I agree with @Tarlia I think it's a perfect way to put it because nothing can be seen as an attack or aggressive here and she really can't say shit about it because you're setting a very reasonable boundary
@Tarlia Thank you for taking the time to write that out for me. You've said it beautifully.
@Sarah I agree 👍
No matter what you write she’s going to continue to judge you and be rude. So say whatever you want without insulting her or swearing. Directness gets a bad reputation but the upside is it can very rarely be misinterpreted. Maybe what you said seems a little blunt but it’s also exactly what you’re feeling. I think either way it’ll make no difference except if she’s passive aggressive and you threaten to call her out, she may want to avoid confrontation and she may soften a bit. She won’t like you. At least not now. Some people come around with time and age. But she seems like a real……. Christian 😵💫 not.
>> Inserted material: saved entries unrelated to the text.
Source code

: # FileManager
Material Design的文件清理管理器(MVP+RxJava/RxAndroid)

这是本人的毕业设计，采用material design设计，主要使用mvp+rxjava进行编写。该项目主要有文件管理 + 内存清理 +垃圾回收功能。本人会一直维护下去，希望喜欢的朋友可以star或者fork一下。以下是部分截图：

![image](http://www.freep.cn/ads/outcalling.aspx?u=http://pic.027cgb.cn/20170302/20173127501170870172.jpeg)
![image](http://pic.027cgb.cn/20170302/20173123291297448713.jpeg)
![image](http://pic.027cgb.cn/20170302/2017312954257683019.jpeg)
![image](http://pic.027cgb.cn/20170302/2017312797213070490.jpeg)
I think Tarlia's message is great! You mention your husband won't say anything to her- why? Is he scared of the consequences or does he not agree that her behaviour is inappropriate? It's hugely inappropriate, especially ignoring you. It's not okay... Really, your husband needs to back you up here, and even speak to her himself, otherwise things definitely won't change. He needs to present a united front with you, otherwise it's just going to keep being an impossible battle. If she wants to see the children she needs to show some respect to their mother. Also, what she's doing re: God sounds like spiritual abuse. It's not okay, and I also find it odd that she doesn't speak about God in person :/ do you have a church you can reach out to about this? Feel free to message me. Words about death are not acceptable when speaking about seeing your children. Also sounds like the verses might be being quoted out of context, but I can't be sure without seeing them. Calling her out on this in a specific way ...
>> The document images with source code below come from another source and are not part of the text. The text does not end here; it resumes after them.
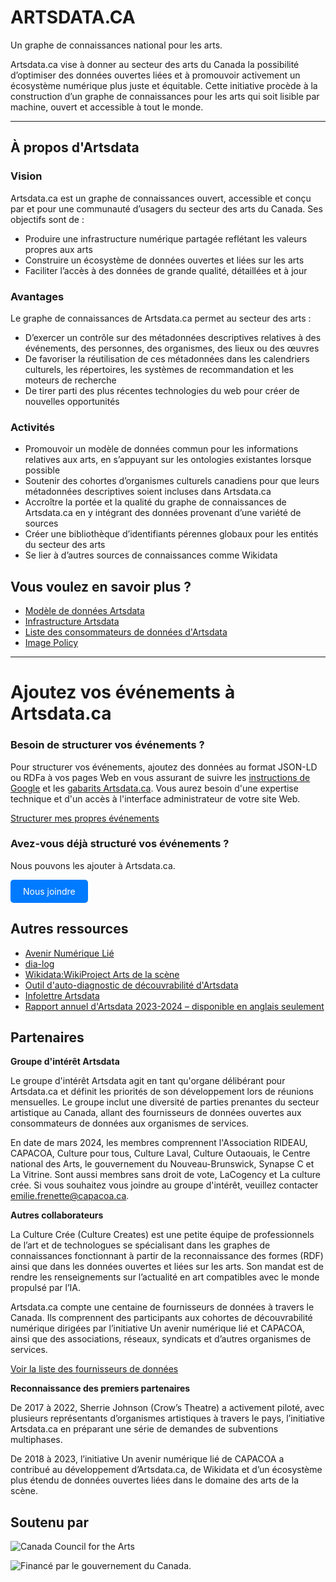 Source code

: # ARTSDATA.CA

Un graphe de connaissances national pour les arts.

Artsdata.ca vise à donner au secteur des arts du Canada la possibilité d’optimiser des données ouvertes liées et à promouvoir activement un écosystème numérique plus juste et équitable. Cette initiative procède à la construction d’un graphe de connaissances pour les arts qui soit lisible par machine, ouvert et accessible à tout le monde.

---

## À propos d'Artsdata

### Vision

Artsdata.ca est un graphe de connaissances ouvert, accessible et conçu par et pour une communauté d’usagers du secteur des arts du Canada. Ses objectifs sont de :

- Produire une infrastructure numérique partagée  reflétant les valeurs propres aux arts
- Construire un écosystème de données ouvertes et liées sur les arts
- Faciliter l’accès à des données de grande qualité, détaillées et à jour

### Avantages

Le graphe de connaissances de Artsdata.ca permet au secteur des arts :

- D’exercer un contrôle sur des métadonnées descriptives relatives à des événements, des personnes, des organismes, des lieux ou des œuvres
- De favoriser la réutilisation de ces métadonnées dans les calendriers culturels, les répertoires, les systèmes de recommandation et les moteurs de recherche
- De tirer parti des plus récentes technologies du web pour créer de nouvelles opportunités

### Activités

- Promouvoir un modèle de données commun pour les informations  relatives aux arts, en s’appuyant sur les ontologies existantes lorsque possible
- Soutenir des cohortes d’organismes culturels canadiens pour que leurs métadonnées descriptives soient incluses dans Artsdata.ca
- Accroître la portée et la qualité du graphe de connaissances de Artsdata.ca en y intégrant des données provenant d’une variété de sources
- Créer une bibliothèque d’identifiants pérennes globaux pour les entités du secteur des arts
- Se lier à d’autres sources de connaissances comme Wikidata

## Vous voulez en savoir plus ?

- [Modèle de données Artsdata](https://culturecreates.github.io/artsdata-data-model/index.fr.html)
- [Infrastructure Artsdata](https://culturecreates.github.io/artsdata-data-model/architecture/overview.html)
- [Liste des consommateurs de données d'Artsdata](/fr/doc/data-consumers)
- [Image Policy](/fr/doc/image-policy)

---
# Ajoutez vos événements à Artsdata.ca

### Besoin de structurer vos événements ?

Pour structurer vos événements, ajoutez des données au format JSON-LD ou RDFa à vos pages Web en vous assurant de suivre les [instructions de Google](https://developers.google.com/search/docs/appearance/structured-data/event?hl=fr) et les [gabarits Artsdata.ca](https://culturecreates.github.io/artsdata-data-model/gabarits-jsonld/README.fr.html). Vous aurez besoin d'une expertise technique et d'un accès à l'interface administrateur de votre site Web. 

[Structurer mes propres événements](https://culturecreates.github.io/artsdata-data-model/gabarits-jsonld/README.fr.html)

### Avez-vous déjà structuré vos événements ?

Nous pouvons les ajouter à Artsdata.ca.

<!-- HTML button-like link -->
<a href="mailto:support@culturecreates.com?subject=Participation%20à%20Artsdata.ca&body=Mon%20site%20Web%20contient%20des%20données%20structurées.%20Veuillez%20l'ajouter%20à%20artsdata.ca." style="display: inline-block; padding: 10px 20px; color: white; background-color: #007BFF; text-decoration: none; border-radius: 5px;">Nous joindre</a>


## Autres ressources

- [Avenir Numérique Lié](https://linkeddigitalfuture.ca/fr/accueil/)
- [dia-log](https://dia-log.ca)
- [Wikidata:WikiProject Arts de la scène](https://www.wikidata.org/wiki/Wikidata:WikiProject_Performing_arts/fr)
- [Outil d'auto-diagnostic de découvrabilité d'Artsdata](https://form.jotform.com/230306144694049)
- [Infolettre Artsdata](https://mailchi.mp/53ff7a0a3ef0/stay-in-the-loop-restez-au-courant)
- [Rapport annuel d'Artsdata 2023-2024 – disponible en anglais seulement](https://docs.google.com/document/d/1kQM85gQx1A3KcUO26LRKq7aVo2RB7W5ylbRHYjqUoIU/edit?usp=share_link)

## Partenaires

**Groupe d'intérêt Artsdata**

Le groupe d'intérêt Artsdata agit en tant qu'organe délibérant pour Artsdata.ca et définit les priorités de son développement lors de réunions mensuelles. Le groupe inclut une diversité de parties prenantes du secteur artistique au Canada, allant des fournisseurs de données ouvertes aux consommateurs de données aux organismes de services.

En date de mars 2024, les membres comprennent l'Association RIDEAU, CAPACOA, Culture pour tous, Culture Laval, Culture Outaouais, le Centre national des Arts, le gouvernement du Nouveau-Brunswick, Synapse C et La Vitrine. Sont aussi membres sans droit de vote, LaCogency et La culture crée. Si vous souhaitez vous joindre au groupe d'intérêt, veuillez contacter emilie.frenette@capacoa.ca.

**Autres collaborateurs**

La Culture Crée (Culture Creates) est une petite équipe de professionnels de l’art et de technologues se spécialisant dans les graphes de connaissances fonctionnant à partir de la reconnaissance des formes (RDF) ainsi que dans les données ouvertes et liées sur les arts. Son mandat est de rendre les renseignements sur l’actualité en art compatibles avec le monde propulsé par l’IA.

Artsdata.ca compte une centaine de fournisseurs de données à travers le Canada. Ils comprennent des participants aux cohortes de découvrabilité numérique dirigées par l’initiative Un avenir numérique lié et CAPACOA, ainsi que des associations, réseaux, syndicats et d’autres organismes de services. 

[Voir la liste des fournisseurs de données](https://kg.artsdata.ca/fr/query/show?sparql=feeds_all&title=Data+Feeds)

**Reconnaissance des premiers partenaires**

De 2017 à 2022, Sherrie Johnson (Crow’s Theatre) a activement piloté, avec plusieurs représentants d’organismes artistiques à travers le pays, l’initiative Artsdata.ca en préparant une série de demandes de subventions multiphases.

De 2018 à 2023, l’initiative Un avenir numérique lié de CAPACOA a contribué au développement d’Artsdata.ca, de Wikidata et d’un écosystème plus étendu de données ouvertes liées dans le domaine des arts de la scène.

## Soutenu par

![Canada Council for the Arts](https://canadacouncil.ca/-/media/Images/CCA/Design_Elements/Logos/CCFA-logo-full-en.svg?la=en&hash=F297C9D9740B613B144255DF6A5FDE48869615EC)

![Financé par le gouvernement du Canada.](/images/2li_FrEn_Wordmark_C_small.png)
...that is, stating the actual context, might help xx
My MIL's message: I was surprised to read that I have been recently disrespectful, as I dont recall any of it, so I would apreciate if you can tell me, there on the day, when I said something inappropriate and offensive so I can apologise and be aware of such inappropriate behaviour and I agree with you that I don’t want my grandkids thinking it’s ok to mistreat people. I’m only looking to be part of my grandkids' life and create memories with my family. I’m truly sorry if, in the past, I have made you feel uncomfortable. So I would be very grateful if you could make me aware there and then so we can move forward. But if you would rather put on hold my visits to your home, I completely understand, and my son might find the time to arrange a couple of hours to meet with my grandkids. By all means, I don't want to impose, and neither makes you feel uneasy with my presence in your home.
This is my MIL response to the message. I'm not surprised that she said she is not aware of any of the disrespect. It is hurtful because in the past when I wrote to her and told her how she was behaving towards me and she told me husband it is 'all in my head'. I know that all these messages via text aren't helpful and I should talk to her in person. I feel in text messages it's different to what I experience from her in person. Any advice on how I move forward and maybe have a better understanding or boundaries with her?
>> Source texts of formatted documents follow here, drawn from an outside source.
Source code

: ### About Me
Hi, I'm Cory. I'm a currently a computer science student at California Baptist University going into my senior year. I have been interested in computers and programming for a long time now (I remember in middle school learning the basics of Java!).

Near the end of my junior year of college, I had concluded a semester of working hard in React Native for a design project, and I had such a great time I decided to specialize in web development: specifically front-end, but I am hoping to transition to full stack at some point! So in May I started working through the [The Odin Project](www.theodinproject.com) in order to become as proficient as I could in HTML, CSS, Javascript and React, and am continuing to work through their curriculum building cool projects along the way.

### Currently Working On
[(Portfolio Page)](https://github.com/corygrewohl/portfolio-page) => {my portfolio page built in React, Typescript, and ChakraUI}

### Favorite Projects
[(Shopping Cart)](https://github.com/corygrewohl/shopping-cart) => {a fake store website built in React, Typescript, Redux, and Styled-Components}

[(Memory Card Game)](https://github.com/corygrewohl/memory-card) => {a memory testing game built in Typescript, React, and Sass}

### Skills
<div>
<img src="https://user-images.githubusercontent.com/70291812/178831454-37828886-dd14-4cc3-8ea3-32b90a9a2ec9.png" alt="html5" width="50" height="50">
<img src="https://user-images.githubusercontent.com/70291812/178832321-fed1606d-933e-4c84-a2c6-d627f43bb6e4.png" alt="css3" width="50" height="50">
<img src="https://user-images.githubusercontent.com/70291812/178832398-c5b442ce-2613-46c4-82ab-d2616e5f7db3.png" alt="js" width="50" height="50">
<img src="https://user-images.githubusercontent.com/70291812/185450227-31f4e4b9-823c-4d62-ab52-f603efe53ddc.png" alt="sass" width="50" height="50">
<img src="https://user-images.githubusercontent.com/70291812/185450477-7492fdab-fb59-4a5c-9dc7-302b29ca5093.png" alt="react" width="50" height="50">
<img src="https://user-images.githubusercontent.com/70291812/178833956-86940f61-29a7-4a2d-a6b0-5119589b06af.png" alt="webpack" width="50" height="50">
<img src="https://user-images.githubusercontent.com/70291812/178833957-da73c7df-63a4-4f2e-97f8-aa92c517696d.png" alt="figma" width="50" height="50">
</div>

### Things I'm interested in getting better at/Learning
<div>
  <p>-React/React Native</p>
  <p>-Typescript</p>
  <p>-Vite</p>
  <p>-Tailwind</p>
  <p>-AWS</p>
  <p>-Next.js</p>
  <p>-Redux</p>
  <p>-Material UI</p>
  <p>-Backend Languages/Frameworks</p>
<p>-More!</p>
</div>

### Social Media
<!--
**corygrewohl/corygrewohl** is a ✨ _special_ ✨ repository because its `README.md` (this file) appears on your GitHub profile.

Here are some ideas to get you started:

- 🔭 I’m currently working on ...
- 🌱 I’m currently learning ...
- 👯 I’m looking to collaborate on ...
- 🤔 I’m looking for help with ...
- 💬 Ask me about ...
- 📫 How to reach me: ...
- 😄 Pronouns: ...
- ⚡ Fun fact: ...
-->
@Eloise my husband has given up on talking to her, he gave her my number so we can deal with things between us. My husband tells me his mum is who she is and she is not going to change.
Take her text and roll with it. Next time she’s rude remind her of her own words in that text. Next time she comes over, speak to her first so she’s obligated to acknowledge you. Sounds like she should snap to it now. I KNEW she was passive and wouldn’t like confrontation and just apologize and be petty. Lol. Fine. Roll with it. Pretend you believe her and act like it. Hold your head high. Also her comments about not wanting to come by are jokes. She says she has no idea she was rude yet says I can refrain from going over lol. Anyone who believes they didn’t do anything wrong wouldn’t ever suggest that. She’s afraid of you now since you called her out and she’s trying to hide away by suggesting she doesn’t come over IF YOU don’t want her too. Lmao. That way YOURE the b*tch who denied her coming. Lies. Answer her that of course she’s welcome and you look forward to talking with her in person. BAHAHAHAH
@Aly it just feels like she will say anything to not acknowledge how she treats me. I need to communicate my boundaries, if she's not aware of what she does then it will continue. I'm trying to figure out how best to approach this situation in order to move forward
Y’a you’re totally right. Boundaries are ok! She’s definitely deflecting for sure. I hope you come up with a plan that works for you. It’s a hard situation but I’m glad your husband is cool with you taking a stance of your own. T
Your message is quite blunt so could be read in an aggressive tilype of way.. I'd probably put it like.. "Dear MIL, in future we would appreciate if you could refrain from using God and death in messages when requesting to see our children. They make us uncomfortable and we will no longer be replying to such messages. You are more than welcome to see the children any time providing it fits in with our schedules. I would also like to address your somewhat disrespectful behaviour that you display towards me in our home, I would like it to stop because not only should I be able to feel comfortable in my home with guests such as yourself I also don't want my children growing up thinking that treating people unkindly is acceptable."